▶ [WHAT YOU WILL DO]:
The following data needs to be repeated exactly, with all images excluded.

▶ [SUPPLIED ENTRIES]:

————————

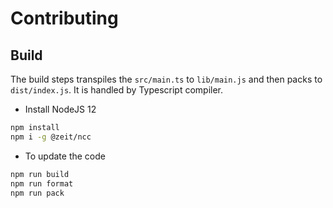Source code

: # Contributing

## Build

The build steps transpiles the `src/main.ts` to `lib/main.js` and then packs to `dist/index.js`. It is handled by Typescript compiler.

- Install NodeJS 12

```bash
npm install
npm i -g @zeit/ncc
```

- To update the code

```bash
npm run build
npm run format
npm run pack
```
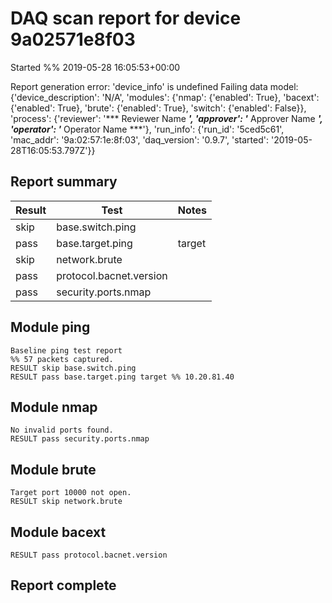 # DAQ scan report for device 9a02571e8f03
Started %% 2019-05-28 16:05:53+00:00

Report generation error: 'device_info' is undefined
Failing data model:
{'device_description': 'N/A', 'modules': {'nmap': {'enabled': True}, 'bacext': {'enabled': True}, 'brute': {'enabled': True}, 'switch': {'enabled': False}}, 'process': {'reviewer': '*** Reviewer Name ***', 'approver': '*** Approver Name ***', 'operator': '*** Operator Name ***'}, 'run_info': {'run_id': '5ced5c61', 'mac_addr': '9a:02:57:1e:8f:03', 'daq_version': '0.9.7', 'started': '2019-05-28T16:05:53.797Z'}}

## Report summary

|Result|Test|Notes|
|---|---|---|
|skip|base.switch.ping||
|pass|base.target.ping|target |
|skip|network.brute||
|pass|protocol.bacnet.version||
|pass|security.ports.nmap||

## Module ping

```
Baseline ping test report
%% 57 packets captured.
RESULT skip base.switch.ping
RESULT pass base.target.ping target %% 10.20.81.40
```

## Module nmap

```
No invalid ports found.
RESULT pass security.ports.nmap
```

## Module brute

```
Target port 10000 not open.
RESULT skip network.brute
```

## Module bacext

```
RESULT pass protocol.bacnet.version
```

## Report complete

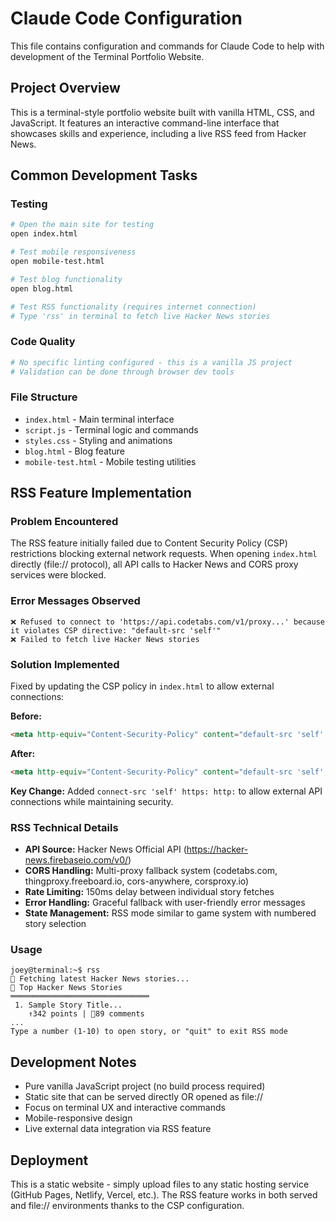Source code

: # Claude Code Configuration

This file contains configuration and commands for Claude Code to help with development of the Terminal Portfolio Website.

## Project Overview
This is a terminal-style portfolio website built with vanilla HTML, CSS, and JavaScript. It features an interactive command-line interface that showcases skills and experience, including a live RSS feed from Hacker News.

## Common Development Tasks

### Testing
```bash
# Open the main site for testing
open index.html

# Test mobile responsiveness
open mobile-test.html

# Test blog functionality
open blog.html

# Test RSS functionality (requires internet connection)
# Type 'rss' in terminal to fetch live Hacker News stories
```

### Code Quality
```bash
# No specific linting configured - this is a vanilla JS project
# Validation can be done through browser dev tools
```

### File Structure
- `index.html` - Main terminal interface
- `script.js` - Terminal logic and commands  
- `styles.css` - Styling and animations
- `blog.html` - Blog feature
- `mobile-test.html` - Mobile testing utilities

## RSS Feature Implementation

### Problem Encountered
The RSS feature initially failed due to Content Security Policy (CSP) restrictions blocking external network requests. When opening `index.html` directly (file:// protocol), all API calls to Hacker News and CORS proxy services were blocked.

### Error Messages Observed
```
❌ Refused to connect to 'https://api.codetabs.com/v1/proxy...' because it violates CSP directive: "default-src 'self'"
❌ Failed to fetch live Hacker News stories
```

### Solution Implemented
Fixed by updating the CSP policy in `index.html` to allow external connections:

**Before:**
```html
<meta http-equiv="Content-Security-Policy" content="default-src 'self'; script-src 'self' 'unsafe-inline'; style-src 'self' 'unsafe-inline' https://fonts.googleapis.com https://fonts.gstatic.com; font-src 'self' https://fonts.googleapis.com https://fonts.gstatic.com;">
```

**After:**
```html
<meta http-equiv="Content-Security-Policy" content="default-src 'self'; script-src 'self' 'unsafe-inline'; style-src 'self' 'unsafe-inline' https://fonts.googleapis.com https://fonts.gstatic.com; font-src 'self' https://fonts.googleapis.com https://fonts.gstatic.com; connect-src 'self' https: http:;">
```

**Key Change:** Added `connect-src 'self' https: http:` to allow external API connections while maintaining security.

### RSS Technical Details
- **API Source:** Hacker News Official API (https://hacker-news.firebaseio.com/v0/)
- **CORS Handling:** Multi-proxy fallback system (codetabs.com, thingproxy.freeboard.io, cors-anywhere, corsproxy.io)
- **Rate Limiting:** 150ms delay between individual story fetches
- **Error Handling:** Graceful fallback with user-friendly error messages
- **State Management:** RSS mode similar to game system with numbered story selection

### Usage
```
joey@terminal:~$ rss
📰 Fetching latest Hacker News stories...
🚀 Top Hacker News Stories
═══════════════════════════════
 1. Sample Story Title...
    ↑342 points | 💬89 comments
...
Type a number (1-10) to open story, or "quit" to exit RSS mode
```

## Development Notes
- Pure vanilla JavaScript project (no build process required)
- Static site that can be served directly OR opened as file://
- Focus on terminal UX and interactive commands
- Mobile-responsive design
- Live external data integration via RSS feature

## Deployment
This is a static website - simply upload files to any static hosting service (GitHub Pages, Netlify, Vercel, etc.). The RSS feature works in both served and file:// environments thanks to the CSP configuration.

————————

▶ [ANSWER]:
Source code

: # Contributing

## Build

The build steps transpiles the `src/main.ts` to `lib/main.js` and then packs to `dist/index.js`. It is handled by Typescript compiler.

- Install NodeJS 12

```bash
npm install
npm i -g @zeit/ncc
```

- To update the code

```bash
npm run build
npm run format
npm run pack
```
 # DAQ scan report for device 9a02571e8f03
Started %% 2019-05-28 16:05:53+00:00

Report generation error: 'device_info' is undefined
Failing data model:
{'device_description': 'N/A', 'modules': {'nmap': {'enabled': True}, 'bacext': {'enabled': True}, 'brute': {'enabled': True}, 'switch': {'enabled': False}}, 'process': {'reviewer': '*** Reviewer Name ***', 'approver': '*** Approver Name ***', 'operator': '*** Operator Name ***'}, 'run_info': {'run_id': '5ced5c61', 'mac_addr': '9a:02:57:1e:8f:03', 'daq_version': '0.9.7', 'started': '2019-05-28T16:05:53.797Z'}}

## Report summary

|Result|Test|Notes|
|---|---|---|
|skip|base.switch.ping||
|pass|base.target.ping|target |
|skip|network.brute||
|pass|protocol.bacnet.version||
|pass|security.ports.nmap||

## Module ping

```
Baseline ping test report
%% 57 packets captured.
RESULT skip base.switch.ping
RESULT pass base.target.ping target %% 10.20.81.40
```

## Module nmap

```
No invalid ports found.
RESULT pass security.ports.nmap
```

## Module brute

```
Target port 10000 not open.
RESULT skip network.brute
```

## Module bacext

```
RESULT pass protocol.bacnet.version
```

## Report complete

Source code

: # Claude Code Configuration

This file contains configuration and commands for Claude Code to help with development of the Terminal Portfolio Website.

## Project Overview
This is a terminal-style portfolio website built with vanilla HTML, CSS, and JavaScript. It features an interactive command-line interface that showcases skills and experience, including a live RSS feed from Hacker News.

## Common Development Tasks

### Testing
```bash
# Open the main site for testing
open index.html

# Test mobile responsiveness
open mobile-test.html

# Test blog functionality
open blog.html

# Test RSS functionality (requires internet connection)
# Type 'rss' in terminal to fetch live Hacker News stories
```

### Code Quality
```bash
# No specific linting configured - this is a vanilla JS project
# Validation can be done through browser dev tools
```

### File Structure
- `index.html` - Main terminal interface
- `script.js` - Terminal logic and commands  
- `styles.css` - Styling and animations
- `blog.html` - Blog feature
- `mobile-test.html` - Mobile testing utilities

## RSS Feature Implementation

### Problem Encountered
The RSS feature initially failed due to Content Security Policy (CSP) restrictions blocking external network requests. When opening `index.html` directly (file:// protocol), all API calls to Hacker News and CORS proxy services were blocked.

### Error Messages Observed
```
❌ Refused to connect to 'https://api.codetabs.com/v1/proxy...' because it violates CSP directive: "default-src 'self'"
❌ Failed to fetch live Hacker News stories
```

### Solution Implemented
Fixed by updating the CSP policy in `index.html` to allow external connections:

**Before:**
```html
<meta http-equiv="Content-Security-Policy" content="default-src 'self'; script-src 'self' 'unsafe-inline'; style-src 'self' 'unsafe-inline' https://fonts.googleapis.com https://fonts.gstatic.com; font-src 'self' https://fonts.googleapis.com https://fonts.gstatic.com;">
```

**After:**
```html
<meta http-equiv="Content-Security-Policy" content="default-src 'self'; script-src 'self' 'unsafe-inline'; style-src 'self' 'unsafe-inline' https://fonts.googleapis.com https://fonts.gstatic.com; font-src 'self' https://fonts.googleapis.com https://fonts.gstatic.com; connect-src 'self' https: http:;">
```

**Key Change:** Added `connect-src 'self' https: http:` to allow external API connections while maintaining security.

### RSS Technical Details
- **API Source:** Hacker News Official API (https://hacker-news.firebaseio.com/v0/)
- **CORS Handling:** Multi-proxy fallback system (codetabs.com, thingproxy.freeboard.io, cors-anywhere, corsproxy.io)
- **Rate Limiting:** 150ms delay between individual story fetches
- **Error Handling:** Graceful fallback with user-friendly error messages
- **State Management:** RSS mode similar to game system with numbered story selection

### Usage
```
joey@terminal:~$ rss
📰 Fetching latest Hacker News stories...
🚀 Top Hacker News Stories
═══════════════════════════════
 1. Sample Story Title...
    ↑342 points | 💬89 comments
...
Type a number (1-10) to open story, or "quit" to exit RSS mode
```

## Development Notes
- Pure vanilla JavaScript project (no build process required)
- Static site that can be served directly OR opened as file://
- Focus on terminal UX and interactive commands
- Mobile-responsive design
- Live external data integration via RSS feature

## Deployment
This is a static website - simply upload files to any static hosting service (GitHub Pages, Netlify, Vercel, etc.). The RSS feature works in both served and file:// environments thanks to the CSP configuration.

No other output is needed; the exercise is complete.